Colby Greene produced his government credentials and explained that people who were involved in a vital official mission were stranded up in the hills about ten miles west where their plane had crashed, and he needed assistance. The major regarded him with much the same look as the sheriff’s deputy had given them back along the interstate.
“Well, I’m not sure that kind of authority means too much anymore,” he said. “And even if it did, we’ve got our hands kind of full right now to be worrying about a few more people ten miles up in the hills. And even if we didn’t, we don’t have any way of getting anyone there.”
“You’ve got choppers,” Dan said. “We heard one ourselves, coming in—when we were back the other side of the crater.”
“No av-gas,” the major told him. “A plane that went out of here earlier took the last we had. Two road tankers were on their way here to fill our tanks, but they didn’t make it through Phoenix. We’re supposed to be getting an emergency load flown in tomorrow morning, but until it gets here nothing’s going out. So why don’t you and your boys get something to eat, find a corner to bed down,
and rest up for the night? You all look as if you could use it.”
42
The tanker flight was diverted elsewhere. Back in the trailer the next morning, Keene listened with Mitch, Colby, and Dan while the major talked on the line with somebody in El Paso.

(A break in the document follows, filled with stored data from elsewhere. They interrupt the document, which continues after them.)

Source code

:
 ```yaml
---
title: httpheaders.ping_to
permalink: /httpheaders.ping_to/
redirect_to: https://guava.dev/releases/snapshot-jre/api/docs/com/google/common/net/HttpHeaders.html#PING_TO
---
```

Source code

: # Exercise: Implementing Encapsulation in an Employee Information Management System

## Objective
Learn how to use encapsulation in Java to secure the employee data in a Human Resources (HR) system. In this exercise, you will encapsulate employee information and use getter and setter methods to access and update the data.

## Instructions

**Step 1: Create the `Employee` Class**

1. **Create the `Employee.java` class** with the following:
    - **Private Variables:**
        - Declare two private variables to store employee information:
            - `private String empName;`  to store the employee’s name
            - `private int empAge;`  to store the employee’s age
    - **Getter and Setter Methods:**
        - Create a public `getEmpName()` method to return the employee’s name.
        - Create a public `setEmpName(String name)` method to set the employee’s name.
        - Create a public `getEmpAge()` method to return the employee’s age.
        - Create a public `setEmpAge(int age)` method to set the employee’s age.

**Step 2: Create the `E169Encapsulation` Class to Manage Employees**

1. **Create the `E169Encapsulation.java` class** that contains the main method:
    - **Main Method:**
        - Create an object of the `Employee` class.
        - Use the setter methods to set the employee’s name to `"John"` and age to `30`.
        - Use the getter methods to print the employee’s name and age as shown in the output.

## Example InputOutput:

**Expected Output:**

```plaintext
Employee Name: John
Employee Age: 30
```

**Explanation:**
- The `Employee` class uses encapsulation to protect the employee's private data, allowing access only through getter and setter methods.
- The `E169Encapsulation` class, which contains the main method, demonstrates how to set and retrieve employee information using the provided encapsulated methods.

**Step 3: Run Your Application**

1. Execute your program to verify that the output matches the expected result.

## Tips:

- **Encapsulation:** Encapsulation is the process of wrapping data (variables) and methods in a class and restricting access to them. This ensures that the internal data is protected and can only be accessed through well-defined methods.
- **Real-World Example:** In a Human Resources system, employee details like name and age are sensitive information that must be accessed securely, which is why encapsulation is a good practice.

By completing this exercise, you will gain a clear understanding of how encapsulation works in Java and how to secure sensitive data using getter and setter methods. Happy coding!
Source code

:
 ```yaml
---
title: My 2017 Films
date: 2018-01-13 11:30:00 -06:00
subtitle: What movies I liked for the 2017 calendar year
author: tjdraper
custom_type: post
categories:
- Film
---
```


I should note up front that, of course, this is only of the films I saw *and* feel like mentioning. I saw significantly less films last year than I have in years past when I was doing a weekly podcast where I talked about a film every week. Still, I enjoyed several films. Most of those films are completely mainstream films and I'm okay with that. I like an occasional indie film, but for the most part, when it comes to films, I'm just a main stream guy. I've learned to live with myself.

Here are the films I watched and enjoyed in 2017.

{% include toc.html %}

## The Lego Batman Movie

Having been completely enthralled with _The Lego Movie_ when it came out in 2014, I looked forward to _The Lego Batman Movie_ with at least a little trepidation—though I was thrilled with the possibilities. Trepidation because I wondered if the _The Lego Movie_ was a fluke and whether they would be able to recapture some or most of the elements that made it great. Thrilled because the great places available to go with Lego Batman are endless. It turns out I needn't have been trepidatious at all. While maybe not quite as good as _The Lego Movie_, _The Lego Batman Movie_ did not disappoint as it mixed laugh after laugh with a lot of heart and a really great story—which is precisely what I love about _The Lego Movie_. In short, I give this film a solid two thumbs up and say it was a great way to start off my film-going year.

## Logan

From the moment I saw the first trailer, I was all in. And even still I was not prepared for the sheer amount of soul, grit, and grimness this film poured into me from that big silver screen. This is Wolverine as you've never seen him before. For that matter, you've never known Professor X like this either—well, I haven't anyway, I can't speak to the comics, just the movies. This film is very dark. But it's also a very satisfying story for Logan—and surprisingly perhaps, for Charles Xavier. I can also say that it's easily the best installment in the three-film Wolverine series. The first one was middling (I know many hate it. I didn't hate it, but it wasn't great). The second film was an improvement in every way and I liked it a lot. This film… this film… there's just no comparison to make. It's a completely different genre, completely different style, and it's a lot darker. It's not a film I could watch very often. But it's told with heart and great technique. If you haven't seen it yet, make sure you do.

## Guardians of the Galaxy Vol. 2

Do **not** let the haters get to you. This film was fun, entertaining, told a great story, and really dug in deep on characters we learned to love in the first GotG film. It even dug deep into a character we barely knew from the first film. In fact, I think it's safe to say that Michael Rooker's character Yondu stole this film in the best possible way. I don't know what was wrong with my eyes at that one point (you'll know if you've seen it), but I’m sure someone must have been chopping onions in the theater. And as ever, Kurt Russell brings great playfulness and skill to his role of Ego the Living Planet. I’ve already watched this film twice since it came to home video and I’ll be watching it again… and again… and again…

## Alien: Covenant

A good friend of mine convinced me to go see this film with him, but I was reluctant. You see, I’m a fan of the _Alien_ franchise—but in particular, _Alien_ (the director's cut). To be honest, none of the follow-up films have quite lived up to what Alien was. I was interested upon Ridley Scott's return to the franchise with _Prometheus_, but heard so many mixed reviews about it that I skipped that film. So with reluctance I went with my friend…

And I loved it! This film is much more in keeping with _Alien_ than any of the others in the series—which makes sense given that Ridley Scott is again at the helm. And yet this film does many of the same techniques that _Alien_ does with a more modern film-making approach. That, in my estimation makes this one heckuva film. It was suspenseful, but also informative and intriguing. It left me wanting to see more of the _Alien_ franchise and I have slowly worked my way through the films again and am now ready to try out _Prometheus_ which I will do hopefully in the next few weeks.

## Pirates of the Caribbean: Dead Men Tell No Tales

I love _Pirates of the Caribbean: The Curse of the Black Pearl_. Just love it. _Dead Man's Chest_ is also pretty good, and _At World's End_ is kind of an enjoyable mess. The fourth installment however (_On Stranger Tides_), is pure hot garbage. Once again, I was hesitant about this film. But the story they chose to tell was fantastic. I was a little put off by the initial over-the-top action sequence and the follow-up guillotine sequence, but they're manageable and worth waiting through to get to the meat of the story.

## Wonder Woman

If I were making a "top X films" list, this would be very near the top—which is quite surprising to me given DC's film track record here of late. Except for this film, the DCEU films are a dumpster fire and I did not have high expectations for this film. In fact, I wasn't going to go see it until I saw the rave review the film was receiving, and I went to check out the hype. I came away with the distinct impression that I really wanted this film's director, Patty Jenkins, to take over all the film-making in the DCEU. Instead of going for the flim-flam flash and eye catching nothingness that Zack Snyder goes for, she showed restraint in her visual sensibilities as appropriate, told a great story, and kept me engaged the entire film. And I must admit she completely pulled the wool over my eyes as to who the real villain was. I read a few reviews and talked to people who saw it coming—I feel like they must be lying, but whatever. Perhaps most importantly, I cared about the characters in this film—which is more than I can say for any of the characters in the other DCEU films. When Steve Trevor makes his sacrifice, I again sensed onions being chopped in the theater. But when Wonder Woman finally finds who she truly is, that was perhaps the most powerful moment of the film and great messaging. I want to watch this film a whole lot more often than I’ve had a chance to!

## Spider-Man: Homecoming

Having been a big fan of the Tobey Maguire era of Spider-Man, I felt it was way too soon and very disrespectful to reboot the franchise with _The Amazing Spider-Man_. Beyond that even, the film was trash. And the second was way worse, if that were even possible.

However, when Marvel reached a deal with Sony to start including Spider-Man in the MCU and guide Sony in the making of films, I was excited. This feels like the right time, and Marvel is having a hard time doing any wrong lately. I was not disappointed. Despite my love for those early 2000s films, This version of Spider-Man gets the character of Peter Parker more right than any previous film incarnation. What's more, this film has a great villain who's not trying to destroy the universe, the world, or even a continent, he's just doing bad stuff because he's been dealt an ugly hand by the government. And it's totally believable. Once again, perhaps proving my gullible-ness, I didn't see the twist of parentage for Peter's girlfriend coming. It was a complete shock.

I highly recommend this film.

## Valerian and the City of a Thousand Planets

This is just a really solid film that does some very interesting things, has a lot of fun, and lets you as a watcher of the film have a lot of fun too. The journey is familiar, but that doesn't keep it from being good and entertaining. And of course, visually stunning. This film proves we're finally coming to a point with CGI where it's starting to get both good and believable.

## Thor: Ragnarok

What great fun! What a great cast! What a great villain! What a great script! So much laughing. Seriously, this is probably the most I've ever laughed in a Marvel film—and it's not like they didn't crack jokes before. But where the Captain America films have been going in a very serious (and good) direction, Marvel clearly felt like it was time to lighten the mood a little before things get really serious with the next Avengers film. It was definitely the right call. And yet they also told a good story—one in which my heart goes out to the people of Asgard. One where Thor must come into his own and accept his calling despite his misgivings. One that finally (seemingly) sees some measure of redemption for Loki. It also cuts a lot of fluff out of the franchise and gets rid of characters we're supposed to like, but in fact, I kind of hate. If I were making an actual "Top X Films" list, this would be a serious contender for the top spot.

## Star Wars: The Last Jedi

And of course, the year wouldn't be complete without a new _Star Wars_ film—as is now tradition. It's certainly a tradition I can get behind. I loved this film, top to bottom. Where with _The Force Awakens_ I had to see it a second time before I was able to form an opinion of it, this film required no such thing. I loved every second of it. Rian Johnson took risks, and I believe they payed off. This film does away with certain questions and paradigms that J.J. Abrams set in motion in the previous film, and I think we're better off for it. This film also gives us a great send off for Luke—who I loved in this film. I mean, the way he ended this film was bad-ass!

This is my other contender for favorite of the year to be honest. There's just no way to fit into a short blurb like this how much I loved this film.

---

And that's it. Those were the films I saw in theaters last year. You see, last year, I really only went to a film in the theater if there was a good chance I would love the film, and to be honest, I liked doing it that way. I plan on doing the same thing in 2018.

“Look, we’ve got half of California coming in off the interstate this morning. I need food, I need doctors, and I need medical supplies. But I can’t have anything flown in, because until I’ve got something to refuel them with, nothing that brings any of it can get out again. . . . Base facilities? What are you talking about, base facilities? There aren’t any base facilities. They got wiped out yesterday. What planet have you been on? We’re having to dig ourselves holes in the ground here.”
He listened a while longer, then replaced the receiver and looked at the four who were waiting. “All I can tell you is that this isn’t the only area that got pounded. It’s still going on in some places. Everywhere’s a mess. They said they’ll do what they can. We might be able to get a supply through by road from a depot I’ve located in California. What else do you want me to say?”
It seemed there was nothing more to be done, probably for the rest of that day. The group vacated the space they had been using in one of the previously prepared shelters, and Mitch detailed Legermount and three troopers to begin constructing one of their own. He outlined a plan for a rectangular pit five feet deep, the excavated material being used for sandbags to build up the sides, with a roof of alloy beams and corrugated steel sheet from some wreckage nearby, topped with four feet of sand. With that task under way, he left for a tour of the center, accompanied by Dan and the two other men to see what else was happening and if they could be of help. Thousands of people were beginning to appear now, jammed into their own vehicles or brought in by emergency trucks, many others walking. There simply weren’t the facilities or staff to take care of the horrendous numbers of injured; trucks stacked with bodies left regularly for the mass graves that had been bulldozed behind a hill a mile or so from the center.